Maximizing outsourcing for compounding sterile preparations

When responsibility shifts to the contracted facility, qualifying the pharmacy for USP <797> is of the utmost importance

By Fran McAteer, MRA

In today’s modern hospital pharmacy, a strategy for effective USP <797> compliance is to outsource high-risk medications. High-risk compounded sterile preparations (CSPs) are prepared using non-sterile components. The non-sterile aspect of these admixtures requires the use of a sterile filtration process. Media fill proficiency testing of personnel is at a more complex and more frequent level. Environmental monitoring is weekly as opposed to monthly. With these additional precautions, some modern hospital pharmacies are implementing an outsourcing strategy to established contract compounding pharmacies. In this way, the high-risk application becomes the responsibility of the outsourcing agent.
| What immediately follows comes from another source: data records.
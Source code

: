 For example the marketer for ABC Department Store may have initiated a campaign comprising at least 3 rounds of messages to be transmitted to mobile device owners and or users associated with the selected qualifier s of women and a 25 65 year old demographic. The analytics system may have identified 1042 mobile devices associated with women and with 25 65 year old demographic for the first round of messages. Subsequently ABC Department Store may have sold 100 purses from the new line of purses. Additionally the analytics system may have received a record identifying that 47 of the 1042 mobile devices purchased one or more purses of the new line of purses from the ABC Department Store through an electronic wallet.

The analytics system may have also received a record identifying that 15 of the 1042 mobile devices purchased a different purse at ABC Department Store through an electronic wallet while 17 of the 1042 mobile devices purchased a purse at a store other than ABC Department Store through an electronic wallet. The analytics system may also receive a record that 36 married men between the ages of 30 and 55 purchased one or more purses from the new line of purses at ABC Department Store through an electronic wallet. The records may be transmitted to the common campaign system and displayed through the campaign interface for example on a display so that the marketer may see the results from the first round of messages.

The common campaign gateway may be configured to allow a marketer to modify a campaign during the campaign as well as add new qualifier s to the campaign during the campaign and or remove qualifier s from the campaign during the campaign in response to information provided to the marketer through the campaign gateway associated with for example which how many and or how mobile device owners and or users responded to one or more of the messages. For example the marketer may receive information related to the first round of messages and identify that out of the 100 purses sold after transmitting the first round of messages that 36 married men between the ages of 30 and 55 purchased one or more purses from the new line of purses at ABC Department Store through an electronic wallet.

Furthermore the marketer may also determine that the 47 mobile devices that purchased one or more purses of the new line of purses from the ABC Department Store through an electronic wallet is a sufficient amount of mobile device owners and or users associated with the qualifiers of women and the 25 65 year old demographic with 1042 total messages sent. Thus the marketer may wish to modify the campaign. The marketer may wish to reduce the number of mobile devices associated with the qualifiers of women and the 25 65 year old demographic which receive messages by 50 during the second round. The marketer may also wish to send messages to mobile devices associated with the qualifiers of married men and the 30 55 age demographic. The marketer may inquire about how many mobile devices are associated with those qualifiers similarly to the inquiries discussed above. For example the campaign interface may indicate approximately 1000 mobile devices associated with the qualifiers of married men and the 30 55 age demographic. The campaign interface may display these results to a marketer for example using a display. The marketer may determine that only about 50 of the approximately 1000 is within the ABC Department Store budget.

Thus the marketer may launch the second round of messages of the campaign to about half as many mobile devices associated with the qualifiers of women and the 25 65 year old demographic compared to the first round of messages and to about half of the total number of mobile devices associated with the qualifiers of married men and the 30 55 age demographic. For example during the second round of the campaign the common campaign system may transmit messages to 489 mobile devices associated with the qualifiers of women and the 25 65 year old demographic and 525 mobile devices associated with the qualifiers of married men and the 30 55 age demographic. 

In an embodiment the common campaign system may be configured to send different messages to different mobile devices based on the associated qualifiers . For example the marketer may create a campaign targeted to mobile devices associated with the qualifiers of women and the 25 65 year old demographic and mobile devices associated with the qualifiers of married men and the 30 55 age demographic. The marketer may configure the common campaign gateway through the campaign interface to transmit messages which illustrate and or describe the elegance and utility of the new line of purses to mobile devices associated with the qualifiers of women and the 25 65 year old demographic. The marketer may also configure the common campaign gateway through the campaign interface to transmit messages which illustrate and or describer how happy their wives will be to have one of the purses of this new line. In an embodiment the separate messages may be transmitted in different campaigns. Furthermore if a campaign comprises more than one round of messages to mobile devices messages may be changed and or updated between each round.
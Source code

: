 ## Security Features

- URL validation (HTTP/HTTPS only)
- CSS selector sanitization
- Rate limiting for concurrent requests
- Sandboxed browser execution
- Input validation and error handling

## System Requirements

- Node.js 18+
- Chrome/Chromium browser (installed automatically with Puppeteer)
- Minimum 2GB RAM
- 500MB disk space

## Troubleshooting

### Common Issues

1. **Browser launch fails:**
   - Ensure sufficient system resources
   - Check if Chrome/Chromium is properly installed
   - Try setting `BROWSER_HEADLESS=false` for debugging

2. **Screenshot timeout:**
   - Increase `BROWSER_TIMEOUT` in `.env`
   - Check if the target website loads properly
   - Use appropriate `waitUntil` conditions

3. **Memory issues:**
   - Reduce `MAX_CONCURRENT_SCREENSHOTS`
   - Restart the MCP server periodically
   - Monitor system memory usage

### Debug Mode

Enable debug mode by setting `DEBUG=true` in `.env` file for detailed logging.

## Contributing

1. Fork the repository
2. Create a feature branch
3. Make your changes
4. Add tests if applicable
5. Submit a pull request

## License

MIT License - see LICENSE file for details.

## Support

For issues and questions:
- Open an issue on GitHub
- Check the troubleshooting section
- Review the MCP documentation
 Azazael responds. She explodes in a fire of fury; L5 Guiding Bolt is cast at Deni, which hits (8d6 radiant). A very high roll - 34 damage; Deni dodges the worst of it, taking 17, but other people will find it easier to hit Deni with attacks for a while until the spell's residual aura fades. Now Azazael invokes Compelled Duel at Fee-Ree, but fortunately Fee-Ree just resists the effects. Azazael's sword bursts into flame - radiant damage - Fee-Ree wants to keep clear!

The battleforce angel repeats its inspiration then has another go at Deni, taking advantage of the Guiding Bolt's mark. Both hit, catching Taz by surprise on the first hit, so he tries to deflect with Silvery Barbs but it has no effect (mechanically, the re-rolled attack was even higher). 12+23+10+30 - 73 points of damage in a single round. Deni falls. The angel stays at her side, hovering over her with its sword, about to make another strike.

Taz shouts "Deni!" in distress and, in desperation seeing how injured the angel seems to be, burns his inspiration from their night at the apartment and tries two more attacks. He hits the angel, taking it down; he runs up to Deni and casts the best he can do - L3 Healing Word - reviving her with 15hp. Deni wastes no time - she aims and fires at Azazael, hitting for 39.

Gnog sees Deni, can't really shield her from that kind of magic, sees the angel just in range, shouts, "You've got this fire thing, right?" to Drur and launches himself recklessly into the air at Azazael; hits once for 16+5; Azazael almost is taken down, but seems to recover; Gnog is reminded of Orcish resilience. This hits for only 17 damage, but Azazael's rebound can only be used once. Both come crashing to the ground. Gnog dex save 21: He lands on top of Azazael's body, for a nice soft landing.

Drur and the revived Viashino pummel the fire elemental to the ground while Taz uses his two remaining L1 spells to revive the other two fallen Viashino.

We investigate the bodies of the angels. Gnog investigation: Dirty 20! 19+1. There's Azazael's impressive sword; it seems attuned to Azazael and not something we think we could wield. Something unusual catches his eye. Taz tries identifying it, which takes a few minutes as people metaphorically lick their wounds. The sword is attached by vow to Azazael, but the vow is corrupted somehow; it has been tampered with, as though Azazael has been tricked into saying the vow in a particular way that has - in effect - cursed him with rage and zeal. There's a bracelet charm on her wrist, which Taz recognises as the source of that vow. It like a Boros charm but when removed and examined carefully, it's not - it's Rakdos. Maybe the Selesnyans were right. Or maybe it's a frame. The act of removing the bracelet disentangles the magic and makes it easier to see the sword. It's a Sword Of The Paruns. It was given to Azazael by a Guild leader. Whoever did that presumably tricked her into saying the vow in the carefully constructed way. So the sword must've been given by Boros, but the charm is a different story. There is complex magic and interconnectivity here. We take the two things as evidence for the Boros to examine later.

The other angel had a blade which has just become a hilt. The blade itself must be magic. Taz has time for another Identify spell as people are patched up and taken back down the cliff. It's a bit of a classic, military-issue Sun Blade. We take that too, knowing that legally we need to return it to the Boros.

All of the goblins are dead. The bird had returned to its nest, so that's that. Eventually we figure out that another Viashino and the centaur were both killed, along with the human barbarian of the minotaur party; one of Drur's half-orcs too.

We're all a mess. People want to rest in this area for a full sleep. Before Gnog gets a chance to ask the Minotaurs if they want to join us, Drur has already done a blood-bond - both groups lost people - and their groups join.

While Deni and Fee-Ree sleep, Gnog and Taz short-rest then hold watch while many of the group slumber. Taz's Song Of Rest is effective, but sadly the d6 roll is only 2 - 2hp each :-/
Why do many hospital pharmacies outsource CSPs?

  • Quality–the hospital may not have the facility, space, or equipment to effectively produce the medication.
  • Capacity–a hospital pharmacy may need additional capacity depending on various factors such as staffing shortfall, patient needs, facility construction, etc.
  • Cost–it may be a simple matter of cost allocation where the outsourcer offers a lower cost of compounding.

In this strategic decision-making process, it is important to qualify the outsourcing pharmacy for USP <797> compliance. It is imperative that the hospital pharmacy research the third-party compounding operation for quality of CSPs. The hospital pharmacy is ultimately responsible for all medications that it supplies to its patients. Senior pharmacy management should perform a non-biased assessment of USP <797> programs at a potential outsourcing candidate. Outsourcing agents should furnish a list of services, including existing quality checks for ensuring the integrity of IVs, syringes, and other products that they consistently supply to their customers. This should incorporate information on compounding procedures, cleanroom applications, trained personnel, expiration dating, and stability programs. A hospital pharmacy can request a list of <797> procedures or may even provide the outsourcer with a quality-oriented questionnaire to better formalize responses. This at least provides baseline information in regard to overall quality. The best way to ascertain this information is to visit the compounding operation. Following is a description of an approved vendor program at a large urban hospital. It involves an on-site audit of the compounder’s facility to assess its commitment to <797>. This audit involves inspecting the physical cleanroom areas, observing personnel aseptic technique, reviewing compounding batch records, and checking labeling and final product storage.

When discussing a potential contract with an outsourcer, request a visit to the site where the medications will be prepared. It is a good idea to send an audit agenda to the appropriate quality representatives of the contracting organization a few weeks before the actual visit date, giving the contractor some time to prepare the information that is requested. The agenda should request a facility tour, a review of specific CSP admixture documentation (preferably a CSP that is already being produced for the hospital), a check of personnel training records, and an audit of sterility, pyrogenicity, and stability test data.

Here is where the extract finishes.